Always Open: The Lakeview Diner

The booths at the Lakeview Diner used to be terrible. The black vinyl seats, cracked by age and vandalism, squeaked unfavourably under the heat of your ass. Long hat racks affixed themselves like shiny giraffes at the corners of the booths, harkening back to a time when you’d take your fedora off before splitting a milkshake with your favourite gal.

It had a renovation a few years ago, a story of betrayal for another time. The booths were reupholstered with new brown leather, but the building itself still shows its age. Gone are the stucco-tiled walls, once yellowed under grease and winter steam, replaced now with a chic wall of mirrors meant to make the space feel bigger than it is. The tables are eternally sticky, lacquered from years of spilled milkshakes. The washrooms are covered in Sharpie ink and look like the set of every movie about a rockstar junkie, no matter how many times they paint over them. The bar is comfortable, drafty right by the door, often housing a bartender who looks overworked and tired, disinterested in making their eightieth six-dollar mimosa of the day. Outside, the red neon light beckons to the outsider like a beacon in the window, suggesting safety, shelter: you are welcome, you are here.

I walk in, greeted by a waiter who is either too friendly, too quirky, or too hungover, and more often than not, they tell me “wherever I want.” I’ve come to know these people by name. Petar and Siraj trade jokes and stories about customers as they pass the time through their shifts. I make my way to the far end, around the corner from the waiter’s station, and sit facing the windows, getting a clear view of Dundas Street through glass that never quite clears. They know me here, and nine times out of ten, a coffee pot and a small container of milk make their way over without me asking. I take off my jacket, pull out a book, take out a pen, and feel myself melt into the seat.

It’s the only place in this city where I really feel at home.

This place has been around for as long as I can remember. I remember sitting here during exam season at two in the morning, pouring over notes. I remember skipping afternoon classes and sharing milkshakes here in the summertime. There isn’t a time in my life I can point to where the diner isn’t present. I remember huddling in during snowstorms, warming up over apple pie and hot coffee. I remember coming here to cry after my heart was broken, or to mark the quiet moments when it started to heal. The eternal answer to hangouts, meet-ups, everything in between: So, Lakeview?

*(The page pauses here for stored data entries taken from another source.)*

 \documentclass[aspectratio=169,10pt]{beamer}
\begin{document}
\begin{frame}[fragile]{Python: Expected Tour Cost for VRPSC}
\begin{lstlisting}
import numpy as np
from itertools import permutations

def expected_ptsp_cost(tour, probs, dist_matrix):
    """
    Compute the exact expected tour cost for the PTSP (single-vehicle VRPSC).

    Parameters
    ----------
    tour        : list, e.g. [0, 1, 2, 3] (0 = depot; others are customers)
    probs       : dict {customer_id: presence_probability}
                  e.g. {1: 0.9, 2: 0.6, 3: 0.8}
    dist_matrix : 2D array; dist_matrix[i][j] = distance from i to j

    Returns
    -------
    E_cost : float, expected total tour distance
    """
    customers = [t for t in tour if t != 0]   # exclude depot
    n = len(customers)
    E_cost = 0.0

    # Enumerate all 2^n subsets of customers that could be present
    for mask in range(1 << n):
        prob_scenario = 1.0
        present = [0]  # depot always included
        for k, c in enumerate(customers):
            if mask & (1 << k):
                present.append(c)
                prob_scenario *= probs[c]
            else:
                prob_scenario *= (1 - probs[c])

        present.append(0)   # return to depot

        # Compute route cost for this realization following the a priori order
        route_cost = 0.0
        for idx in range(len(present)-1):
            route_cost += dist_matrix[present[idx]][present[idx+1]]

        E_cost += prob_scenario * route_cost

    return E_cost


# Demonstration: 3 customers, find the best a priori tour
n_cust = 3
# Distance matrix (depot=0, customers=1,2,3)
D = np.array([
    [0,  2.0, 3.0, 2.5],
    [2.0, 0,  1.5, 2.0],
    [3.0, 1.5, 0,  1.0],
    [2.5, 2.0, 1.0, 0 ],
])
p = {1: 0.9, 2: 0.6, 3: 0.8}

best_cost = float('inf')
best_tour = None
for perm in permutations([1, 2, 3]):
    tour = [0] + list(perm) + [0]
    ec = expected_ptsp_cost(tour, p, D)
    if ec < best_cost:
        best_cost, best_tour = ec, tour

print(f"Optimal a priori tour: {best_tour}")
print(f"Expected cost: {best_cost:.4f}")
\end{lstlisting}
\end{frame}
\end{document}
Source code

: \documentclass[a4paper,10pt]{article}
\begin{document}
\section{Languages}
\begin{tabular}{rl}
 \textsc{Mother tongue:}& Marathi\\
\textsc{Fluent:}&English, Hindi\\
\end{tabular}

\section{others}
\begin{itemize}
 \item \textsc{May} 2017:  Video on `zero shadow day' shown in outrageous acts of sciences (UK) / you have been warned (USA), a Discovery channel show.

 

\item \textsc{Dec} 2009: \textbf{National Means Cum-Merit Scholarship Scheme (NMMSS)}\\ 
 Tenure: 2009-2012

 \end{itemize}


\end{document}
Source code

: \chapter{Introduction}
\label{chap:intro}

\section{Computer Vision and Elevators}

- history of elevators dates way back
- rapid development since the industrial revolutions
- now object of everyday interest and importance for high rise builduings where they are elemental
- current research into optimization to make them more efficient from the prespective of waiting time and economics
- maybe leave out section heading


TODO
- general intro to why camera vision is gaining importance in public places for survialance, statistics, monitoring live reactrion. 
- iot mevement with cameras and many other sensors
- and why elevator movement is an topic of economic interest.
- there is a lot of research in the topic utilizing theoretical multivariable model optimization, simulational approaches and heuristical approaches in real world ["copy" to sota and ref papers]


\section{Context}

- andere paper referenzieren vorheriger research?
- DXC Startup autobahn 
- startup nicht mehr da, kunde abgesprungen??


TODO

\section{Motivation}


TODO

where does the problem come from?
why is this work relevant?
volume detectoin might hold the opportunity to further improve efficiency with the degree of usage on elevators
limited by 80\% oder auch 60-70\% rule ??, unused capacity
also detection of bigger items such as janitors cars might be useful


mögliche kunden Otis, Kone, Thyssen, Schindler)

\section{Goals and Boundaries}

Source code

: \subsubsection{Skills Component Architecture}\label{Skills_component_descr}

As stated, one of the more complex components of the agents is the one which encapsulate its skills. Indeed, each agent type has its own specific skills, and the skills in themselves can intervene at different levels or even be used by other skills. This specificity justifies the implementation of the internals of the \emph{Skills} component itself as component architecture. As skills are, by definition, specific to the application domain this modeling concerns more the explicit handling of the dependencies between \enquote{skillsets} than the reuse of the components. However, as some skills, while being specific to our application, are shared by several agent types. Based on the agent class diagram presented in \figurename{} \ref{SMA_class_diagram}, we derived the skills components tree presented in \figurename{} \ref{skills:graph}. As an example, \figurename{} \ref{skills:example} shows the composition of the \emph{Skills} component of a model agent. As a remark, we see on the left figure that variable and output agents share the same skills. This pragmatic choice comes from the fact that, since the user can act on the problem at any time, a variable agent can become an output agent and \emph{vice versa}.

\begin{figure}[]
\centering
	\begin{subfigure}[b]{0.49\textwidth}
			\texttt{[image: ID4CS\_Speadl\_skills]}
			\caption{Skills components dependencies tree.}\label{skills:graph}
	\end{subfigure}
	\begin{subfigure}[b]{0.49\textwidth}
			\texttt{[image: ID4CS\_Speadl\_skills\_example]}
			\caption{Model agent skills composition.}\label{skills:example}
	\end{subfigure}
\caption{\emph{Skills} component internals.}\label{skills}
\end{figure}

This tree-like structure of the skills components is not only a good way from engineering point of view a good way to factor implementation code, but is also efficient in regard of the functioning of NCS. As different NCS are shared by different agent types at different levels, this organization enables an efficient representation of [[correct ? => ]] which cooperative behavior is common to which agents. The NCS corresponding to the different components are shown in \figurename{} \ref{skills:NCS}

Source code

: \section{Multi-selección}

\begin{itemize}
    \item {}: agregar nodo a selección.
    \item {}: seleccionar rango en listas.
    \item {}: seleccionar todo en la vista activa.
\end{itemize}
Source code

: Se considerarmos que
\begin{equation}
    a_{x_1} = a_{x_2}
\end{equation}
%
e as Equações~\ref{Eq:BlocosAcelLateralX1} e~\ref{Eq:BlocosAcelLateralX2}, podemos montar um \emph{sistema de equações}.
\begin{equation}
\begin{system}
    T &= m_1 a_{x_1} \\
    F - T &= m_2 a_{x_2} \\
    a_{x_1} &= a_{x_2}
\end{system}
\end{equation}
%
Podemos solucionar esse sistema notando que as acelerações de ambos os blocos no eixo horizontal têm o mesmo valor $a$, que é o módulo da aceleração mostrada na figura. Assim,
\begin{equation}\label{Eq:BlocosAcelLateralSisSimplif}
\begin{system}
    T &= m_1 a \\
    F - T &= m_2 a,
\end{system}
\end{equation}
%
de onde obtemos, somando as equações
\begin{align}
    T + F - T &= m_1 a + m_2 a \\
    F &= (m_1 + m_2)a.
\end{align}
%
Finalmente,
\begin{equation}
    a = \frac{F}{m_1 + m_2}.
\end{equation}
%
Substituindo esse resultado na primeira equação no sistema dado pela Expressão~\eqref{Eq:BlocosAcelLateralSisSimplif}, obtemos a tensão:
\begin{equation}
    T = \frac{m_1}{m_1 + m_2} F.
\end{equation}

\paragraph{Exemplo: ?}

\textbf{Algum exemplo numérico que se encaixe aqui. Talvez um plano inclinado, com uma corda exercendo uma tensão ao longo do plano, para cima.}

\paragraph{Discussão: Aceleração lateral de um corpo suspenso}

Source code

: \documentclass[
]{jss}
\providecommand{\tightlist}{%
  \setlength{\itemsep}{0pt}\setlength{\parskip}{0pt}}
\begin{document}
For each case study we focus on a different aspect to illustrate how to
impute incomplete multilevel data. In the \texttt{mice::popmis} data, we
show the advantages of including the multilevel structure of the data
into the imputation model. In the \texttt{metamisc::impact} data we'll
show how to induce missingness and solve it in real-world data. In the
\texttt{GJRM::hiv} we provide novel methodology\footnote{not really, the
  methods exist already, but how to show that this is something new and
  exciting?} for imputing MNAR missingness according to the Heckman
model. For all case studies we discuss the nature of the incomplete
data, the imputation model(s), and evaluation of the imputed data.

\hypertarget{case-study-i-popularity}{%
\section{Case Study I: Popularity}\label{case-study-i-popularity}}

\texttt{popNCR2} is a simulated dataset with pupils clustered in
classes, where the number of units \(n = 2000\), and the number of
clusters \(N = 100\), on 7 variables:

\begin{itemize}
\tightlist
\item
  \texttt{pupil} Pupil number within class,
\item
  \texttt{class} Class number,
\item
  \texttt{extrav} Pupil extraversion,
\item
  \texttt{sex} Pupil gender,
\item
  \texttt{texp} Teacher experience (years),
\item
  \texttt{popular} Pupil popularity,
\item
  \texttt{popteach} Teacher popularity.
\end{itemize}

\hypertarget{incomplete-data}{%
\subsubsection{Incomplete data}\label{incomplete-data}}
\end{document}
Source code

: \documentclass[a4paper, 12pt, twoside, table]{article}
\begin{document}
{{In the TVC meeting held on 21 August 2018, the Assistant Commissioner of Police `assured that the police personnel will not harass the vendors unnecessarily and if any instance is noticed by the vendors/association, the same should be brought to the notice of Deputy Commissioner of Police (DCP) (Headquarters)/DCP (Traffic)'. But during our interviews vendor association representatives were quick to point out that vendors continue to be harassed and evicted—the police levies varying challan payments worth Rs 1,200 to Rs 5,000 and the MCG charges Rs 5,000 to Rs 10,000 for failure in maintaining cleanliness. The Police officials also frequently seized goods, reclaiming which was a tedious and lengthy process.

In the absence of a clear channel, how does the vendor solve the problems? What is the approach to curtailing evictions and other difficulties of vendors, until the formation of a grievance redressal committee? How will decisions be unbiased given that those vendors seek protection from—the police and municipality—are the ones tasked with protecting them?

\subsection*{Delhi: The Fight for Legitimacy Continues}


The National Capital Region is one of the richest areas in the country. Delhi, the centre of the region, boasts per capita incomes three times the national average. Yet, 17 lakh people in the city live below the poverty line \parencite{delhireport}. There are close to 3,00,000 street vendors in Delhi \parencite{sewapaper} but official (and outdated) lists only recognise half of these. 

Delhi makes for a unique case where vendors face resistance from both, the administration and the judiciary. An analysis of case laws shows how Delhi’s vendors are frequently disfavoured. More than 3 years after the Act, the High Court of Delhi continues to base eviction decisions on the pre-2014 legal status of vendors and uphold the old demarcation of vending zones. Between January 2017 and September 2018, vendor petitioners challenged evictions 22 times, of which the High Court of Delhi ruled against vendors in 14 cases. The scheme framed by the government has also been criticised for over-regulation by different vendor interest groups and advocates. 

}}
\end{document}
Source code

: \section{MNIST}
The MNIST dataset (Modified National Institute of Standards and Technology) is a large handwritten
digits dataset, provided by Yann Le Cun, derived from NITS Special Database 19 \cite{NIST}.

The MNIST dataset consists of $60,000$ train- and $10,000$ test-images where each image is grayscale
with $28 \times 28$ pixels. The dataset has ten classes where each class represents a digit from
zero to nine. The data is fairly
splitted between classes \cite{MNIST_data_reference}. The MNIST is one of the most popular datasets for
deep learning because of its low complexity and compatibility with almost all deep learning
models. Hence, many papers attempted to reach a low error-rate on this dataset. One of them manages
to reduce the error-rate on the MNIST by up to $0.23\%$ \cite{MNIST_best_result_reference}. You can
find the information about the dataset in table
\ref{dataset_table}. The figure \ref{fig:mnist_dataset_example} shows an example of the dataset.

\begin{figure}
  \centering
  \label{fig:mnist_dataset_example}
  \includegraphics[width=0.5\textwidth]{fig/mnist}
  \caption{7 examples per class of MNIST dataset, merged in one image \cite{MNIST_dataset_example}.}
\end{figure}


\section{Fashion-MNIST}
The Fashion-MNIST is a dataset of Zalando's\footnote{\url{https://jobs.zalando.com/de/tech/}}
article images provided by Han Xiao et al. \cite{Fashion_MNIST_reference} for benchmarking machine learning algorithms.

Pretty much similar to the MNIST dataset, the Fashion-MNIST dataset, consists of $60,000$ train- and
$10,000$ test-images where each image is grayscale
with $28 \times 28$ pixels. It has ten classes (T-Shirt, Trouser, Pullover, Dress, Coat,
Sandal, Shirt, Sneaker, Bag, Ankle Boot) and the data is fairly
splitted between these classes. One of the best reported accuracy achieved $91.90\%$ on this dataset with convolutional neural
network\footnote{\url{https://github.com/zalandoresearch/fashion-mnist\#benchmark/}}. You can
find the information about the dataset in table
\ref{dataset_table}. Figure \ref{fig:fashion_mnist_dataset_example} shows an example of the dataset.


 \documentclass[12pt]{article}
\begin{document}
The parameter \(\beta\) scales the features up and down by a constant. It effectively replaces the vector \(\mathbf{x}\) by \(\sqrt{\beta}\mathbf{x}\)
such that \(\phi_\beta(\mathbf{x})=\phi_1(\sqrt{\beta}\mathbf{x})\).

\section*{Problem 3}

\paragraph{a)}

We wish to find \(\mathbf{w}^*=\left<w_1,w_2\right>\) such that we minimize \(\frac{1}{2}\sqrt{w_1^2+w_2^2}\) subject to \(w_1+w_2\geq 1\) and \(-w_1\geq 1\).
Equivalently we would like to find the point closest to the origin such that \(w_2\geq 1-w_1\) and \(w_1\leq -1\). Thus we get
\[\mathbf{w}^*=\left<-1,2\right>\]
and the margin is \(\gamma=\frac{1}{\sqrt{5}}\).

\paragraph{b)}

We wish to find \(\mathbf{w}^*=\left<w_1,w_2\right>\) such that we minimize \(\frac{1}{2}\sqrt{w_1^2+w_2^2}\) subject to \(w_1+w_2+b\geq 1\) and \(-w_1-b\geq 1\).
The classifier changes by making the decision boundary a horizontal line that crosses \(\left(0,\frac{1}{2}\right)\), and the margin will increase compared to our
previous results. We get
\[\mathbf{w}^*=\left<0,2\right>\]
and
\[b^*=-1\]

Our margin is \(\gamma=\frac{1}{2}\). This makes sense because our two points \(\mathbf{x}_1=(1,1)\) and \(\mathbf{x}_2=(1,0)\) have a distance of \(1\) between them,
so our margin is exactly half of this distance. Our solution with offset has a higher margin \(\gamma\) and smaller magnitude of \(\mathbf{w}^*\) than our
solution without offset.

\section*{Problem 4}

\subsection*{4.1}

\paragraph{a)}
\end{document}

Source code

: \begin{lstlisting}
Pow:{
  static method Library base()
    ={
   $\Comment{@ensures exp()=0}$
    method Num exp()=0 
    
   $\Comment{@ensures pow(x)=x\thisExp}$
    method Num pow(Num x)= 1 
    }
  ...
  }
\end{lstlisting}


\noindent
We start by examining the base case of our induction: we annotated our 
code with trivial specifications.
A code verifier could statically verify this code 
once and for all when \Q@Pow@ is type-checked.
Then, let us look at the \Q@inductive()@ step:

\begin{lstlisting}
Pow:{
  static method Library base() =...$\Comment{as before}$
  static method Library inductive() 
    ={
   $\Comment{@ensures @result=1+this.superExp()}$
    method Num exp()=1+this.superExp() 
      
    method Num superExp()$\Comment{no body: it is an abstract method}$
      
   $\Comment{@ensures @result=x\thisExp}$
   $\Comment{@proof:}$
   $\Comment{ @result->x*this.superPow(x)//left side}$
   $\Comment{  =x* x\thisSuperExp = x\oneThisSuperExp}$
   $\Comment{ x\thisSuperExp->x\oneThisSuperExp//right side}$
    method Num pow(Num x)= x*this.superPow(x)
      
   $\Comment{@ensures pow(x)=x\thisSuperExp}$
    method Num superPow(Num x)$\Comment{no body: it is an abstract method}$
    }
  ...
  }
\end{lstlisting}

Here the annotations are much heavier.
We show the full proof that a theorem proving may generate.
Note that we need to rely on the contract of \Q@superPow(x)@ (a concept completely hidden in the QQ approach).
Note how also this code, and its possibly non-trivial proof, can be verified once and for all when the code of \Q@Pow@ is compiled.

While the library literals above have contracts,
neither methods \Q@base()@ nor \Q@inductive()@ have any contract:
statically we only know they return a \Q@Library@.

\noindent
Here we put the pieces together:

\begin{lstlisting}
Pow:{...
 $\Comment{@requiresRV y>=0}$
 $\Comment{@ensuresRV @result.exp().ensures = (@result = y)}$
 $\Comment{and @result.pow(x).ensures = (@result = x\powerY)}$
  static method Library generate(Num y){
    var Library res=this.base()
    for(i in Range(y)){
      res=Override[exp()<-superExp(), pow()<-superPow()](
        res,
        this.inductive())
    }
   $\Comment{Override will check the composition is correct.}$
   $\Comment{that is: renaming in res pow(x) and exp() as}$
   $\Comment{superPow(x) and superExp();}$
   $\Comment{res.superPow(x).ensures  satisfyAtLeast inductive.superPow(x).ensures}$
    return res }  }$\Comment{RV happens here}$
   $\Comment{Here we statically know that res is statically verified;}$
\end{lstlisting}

I think I bring people here because it’s always here. It’s a slow, constant reminder of the past and how it persists. The Lakeview has been around since the thirties, running as a twenty-four-hour diner since the forties. Factory workers on overnight shifts would stop in for dinner, and in many ways, it’s still that place. A haven for sleepless souls making their way across Dundas or down Ossington, looking for a cheap meal, some warmth, maybe just to feel a little less alone. While the surrounding area fills with trendy bars and taverns, dance clubs and boutique shops, leases ending and changing faster than I can keep up, the diner remains. And I can understand why.

The diner has become a hub for nostalgia, a place we’ve assigned meaning to through collective memory and repeated use. A kind of third space, one of the last, where we meet to talk about life, work, and everything in between, breaking proverbial bread as we connect over food.

Diners have always been a key setting, a representation of collaboration and connection. Much like what Le Corbusier attempted with social condensing in housing, diners do so organically. They bring together people from entirely different spheres into one place. Some come for the food, some for the atmosphere, some for the nostalgia, but they all come, and they’re all here. Think about pop culture: Pulp Fiction opens with a diner conversation that turns into a robbery; When Harry Met Sally... gives us an iconic sandwich scene; Goodfellas stages quiet power in one. Childish Gambino uses one as the set for “Sweatpants.” Pop’s in Archie Comics is where everything happens. It’s not just a restaurant. It’s an institution, a place where people and ideas collide. Add good food and decent music, and you have a quiet hotbed of connection.

I meet people here to discuss art, projects, things that feel too loud in my head. I meet people after comedy shows, after plays. We talk about everything from postmodern artists to Hollywood gossip. I come here to talk about Ernest Hemingway, and I come here to cry. Highbrow meets lowbrow here. Pretension meets blue-collar colloquialism, and neither one cancels the other out. That’s what makes diners special. As the city becomes more fragmented into social classes, enclaves, and curated spaces, it’s places like this that still allow people to meet in the middle.

The Lakeview, then, is more than a place to get an infamous apple pie milkshake. It’s a place where people come to make memories, to sit inside nostalgia, to carry forward the experiences of the people they’ve loved and lost. It becomes a quiet catalyst for interaction in an increasingly isolated city. Maybe that sounds like too much to put on a diner. But places like this have always held more than they should.

And it’s here, under the red neon light bleeding in from the window, with a bottomless cup of coffee and my purple pen in hand, that I open my notebook and try to make sense of the noise outside the doors.